Look out for what students may answer. Some responses may be:

• Notice:
  • A number line
  • A dot at `2`
  • A dot at `11`
  • A rectangle from `4` to `7`
  • A rectangle from `7` to `8`
  • A line at `7`
• Wonder:
  • Why is `1, 12, 13,` and `14` not being used?
  • What does the dot at `2` represent?
  • What does the dot at `11` represent?
  • Why are there rectangles?

These are just a few examples for what students may say. If they don’t, you can bring up that certain numbers are being “highlighted”. These being the beginning/ends of the lines and/or boxes.

Introducing the `5`-number summary

Explain to students that these are called box and whisker plots and they are a way to capture a lot of information about the data. Ofcourse you want to probe why these are called box and whisker plots.

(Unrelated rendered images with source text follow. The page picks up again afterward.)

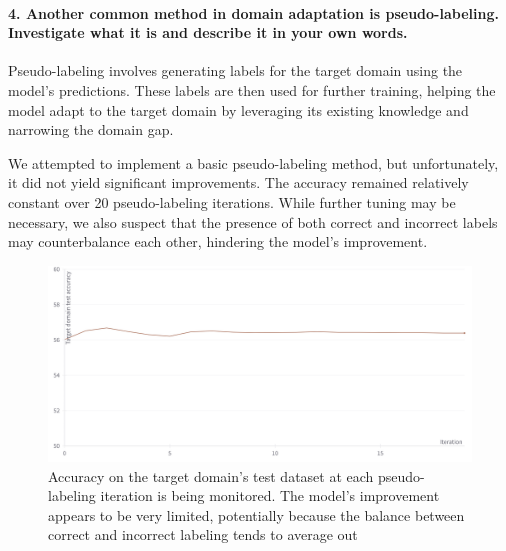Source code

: \paragraph*{4. Another common method in domain adaptation is pseudo-labeling. Investigate what it is and describe it in your own words.}

Pseudo-labeling involves generating labels for the target domain using the model's predictions. These labels are then used for further training, helping the model adapt to the target domain by leveraging its existing knowledge and narrowing the domain gap.

We attempted to implement a basic pseudo-labeling method, but unfortunately, it did not yield significant improvements. The accuracy remained relatively constant over 20 pseudo-labeling iterations. While further tuning may be necessary, we also suspect that the presence of both correct and incorrect labels may counterbalance each other, hindering the model's improvement.

\begin{figure}[htbp]
    \centering
    \includegraphics[width=.8\textwidth]{pseudo_labeling.png}
    \caption{Accuracy on the target domain's test dataset at each pseudo-labeling iteration is being monitored. The model's improvement appears to be very limited, potentially because the balance between correct and incorrect labeling tends to average out}
    \label{fig:pseudo_labeling}
\end{figure}


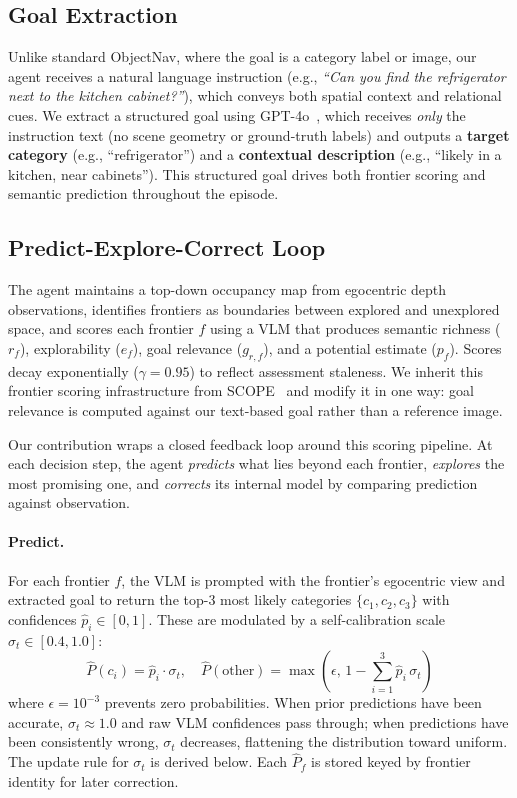 \documentclass[10pt,twocolumn,letterpaper]{article}
\begin{document}
\subsection{Goal Extraction}
\label{sec:problem}

Unlike standard ObjectNav, where the goal is a category label or image, our agent receives a natural language instruction (e.g., \emph{``Can you find the refrigerator next to the kitchen cabinet?''}), which conveys both spatial context and relational cues. We extract a structured goal using GPT-4o~\cite{openai2024gpt4o}, which receives \emph{only} the instruction text (no scene geometry or ground-truth labels) and outputs a \textbf{target category} (e.g., ``refrigerator'') and a \textbf{contextual description} (e.g., ``likely in a kitchen, near cabinets''). This structured goal drives both frontier scoring and semantic prediction throughout the episode.

\subsection{Predict-Explore-Correct Loop}
\label{sec:pec}

The agent maintains a top-down occupancy map from egocentric depth observations, identifies frontiers as boundaries between explored and unexplored space, and scores each frontier $f$ using a VLM that produces semantic richness ($r_f$), explorability ($e_f$), goal relevance ($g_{r,f}$), and a potential estimate ($p_f$). Scores decay exponentially ($\gamma = 0.95$) to reflect assessment staleness. We inherit this frontier scoring infrastructure from SCOPE~\cite{wang2026scope} and modify it in one way: goal relevance is computed against our text-based goal rather than a reference image.

Our contribution wraps a closed feedback loop around this scoring pipeline. At each decision step, the agent \emph{predicts} what lies beyond each frontier, \emph{explores} the most promising one, and \emph{corrects} its internal model by comparing prediction against observation.

\paragraph{Predict.} For each frontier $f$, the VLM is prompted with the frontier's egocentric view and extracted goal to return the top-3 most likely categories $\{c_1, c_2, c_3\}$ with confidences $\hat{p}_i \in [0,1]$. These are modulated by a self-calibration scale $\sigma_t \in [0.4, 1.0]$:
\begin{equation}
    \hat{P}(c_i) = \hat{p}_i \cdot \sigma_t, \quad
    \hat{P}(\text{other}) = \max\!\left(\epsilon,\, 1 - \textstyle\sum_{i=1}^{3} \hat{p}_i \, \sigma_t\right)
    \label{eq:predict}
\end{equation}
where $\epsilon = 10^{-3}$ prevents zero probabilities. When prior predictions have been accurate, $\sigma_t \approx 1.0$ and raw VLM confidences pass through; when predictions have been consistently wrong, $\sigma_t$ decreases, flattening the distribution toward uniform. The update rule for $\sigma_t$ is derived below. Each $\hat{P}_f$ is stored keyed by frontier identity for later correction.
\end{document}
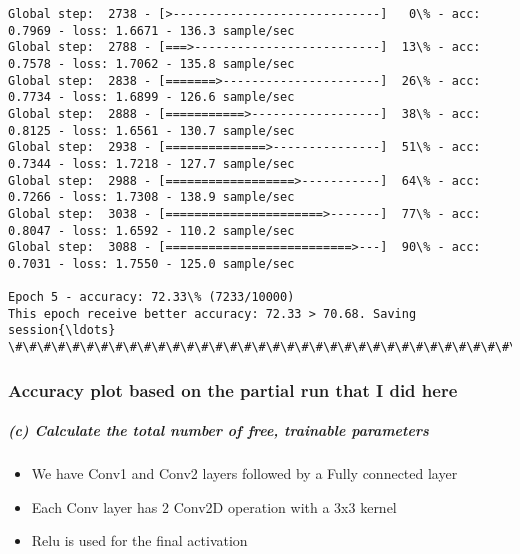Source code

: \documentclass[11pt]{article}
\providecommand{\tightlist}{%
      \setlength{\itemsep}{0pt}\setlength{\parskip}{0pt}}
\begin{document}
\begin{Verbatim}[commandchars=\\\{\}]
Global step:  2738 - [>-----------------------------]   0\% - acc: 0.7969 - loss: 1.6671 - 136.3 sample/sec
Global step:  2788 - [===>--------------------------]  13\% - acc: 0.7578 - loss: 1.7062 - 135.8 sample/sec
Global step:  2838 - [=======>----------------------]  26\% - acc: 0.7734 - loss: 1.6899 - 126.6 sample/sec
Global step:  2888 - [===========>------------------]  38\% - acc: 0.8125 - loss: 1.6561 - 130.7 sample/sec
Global step:  2938 - [==============>---------------]  51\% - acc: 0.7344 - loss: 1.7218 - 127.7 sample/sec
Global step:  2988 - [==================>-----------]  64\% - acc: 0.7266 - loss: 1.7308 - 138.9 sample/sec
Global step:  3038 - [======================>-------]  77\% - acc: 0.8047 - loss: 1.6592 - 110.2 sample/sec
Global step:  3088 - [==========================>---]  90\% - acc: 0.7031 - loss: 1.7550 - 125.0 sample/sec

Epoch 5 - accuracy: 72.33\% (7233/10000)
This epoch receive better accuracy: 72.33 > 70.68. Saving session{\ldots}
\#\#\#\#\#\#\#\#\#\#\#\#\#\#\#\#\#\#\#\#\#\#\#\#\#\#\#\#\#\#\#\#\#\#\#\#\#\#\#\#\#\#\#\#\#\#\#\#\#\#\#\#\#\#\#\#\#\#\#\#\#\#\#\#\#\#\#\#\#\#\#\#\#\#\#\#\#\#\#\#\#\#\#\#\#\#\#\#\#\#\#\#\#\#\#\#\#\#\#\#\#\#\#\#\#\#\#

    \end{Verbatim}

    \subsubsection{Accuracy plot based on the partial run that I did
here}\label{accuracy-plot-based-on-the-partial-run-that-i-did-here}

\subparagraph{(c) Calculate the total number of free, trainable
parameters}\label{c-calculate-the-total-number-of-free-trainable-parameters}

\begin{itemize}
\tightlist
\item
  We have Conv1 and Conv2 layers followed by a Fully connected layer
\item
  Each Conv layer has 2 Conv2D operation with a 3x3 kernel
\item
  Relu is used for the final activation
\end{itemize}
\end{document}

Before you formally introduce the `5`-number summary, ask them what they think the two dots at the end represent. Ask them what they think the box in the middle and the line inside the box represent. This will help students start noticing these elements of the box plot.

Tell them that we will be using the box plots today to find the “`5`-number summary” which is to find the minimum, maximum, median, and `Q1` and `Q3` of the data set these box plots represent. Display slide `2`.

Minimum and maximum

Students will already be familiar with this vocabulary but they should be reminded.

• Minimum: The smallest number in a data set
• Maximum: The largest number in a data set

Allow students to recognize that where the points line up to the number line shows us that the minimum is `2` and the maximum is `11`.

Median

Again, students already know what the median of a data set is, but you should remind them.

• Median: The middle value in a data set

Students will be puzzled as to why the median is not in the middle of the box. This is a good point to have the conversation that if the line is a lot on the right side, the means there are a lot more data points on higher side.

Students need more practice interpreting the median given in the box plot since the data points are not actually listed. What percent of the data points are below `7` (about `50%`)? What percent are above `7` (about `50%`)? Can we figure out using the box plot exactly how many data points are there (no).

Quartile `1` and quartile `3`

You might have already introduced the concept of `Q1` and `Q3` to students in earlier lessons. The box plot is also a great way to introduce and reinforce these concepts. The main ideas that you need to communicate to students are the following:

• `25%` of the data points are between the minimum and the start of the box and another `25%` between the end of the box and the maximum. 
• `25%` of the data points are in the box to the left of the median and `25%` on the right of the box. 

Students should also be familiar with `Q1` and `Q3`, but it is likely that they will be much less familiar with this than they are with minimum, maximum, and median. Remind students of their definitions:

• Quartile `1` `(Q1)`: The median of the lower half of data
• Quartile `3` `(Q3)`: The median of the upper half of the data

Allow students time to recognize that `Q1` is `4` and `Q3` is `8`. 

You should follow up with questions like:

• What percent of the students spend between `2-4` hours?
• `75%` of students did less than how many hours of homework last week? 

Summary

Display slide `6` to summarize the `5` key pieces of information that a box plot shows us about the data set it represents. Consider printing the anchor chart to hang in the classroom or to give students as a reference.

Additional examples

The slideshow contains `4` more example box plots where students can practice finding these `5` key pieces of information. You can go through the examples together as a class or have students work independently or with a partner, before sharing their answers with the class!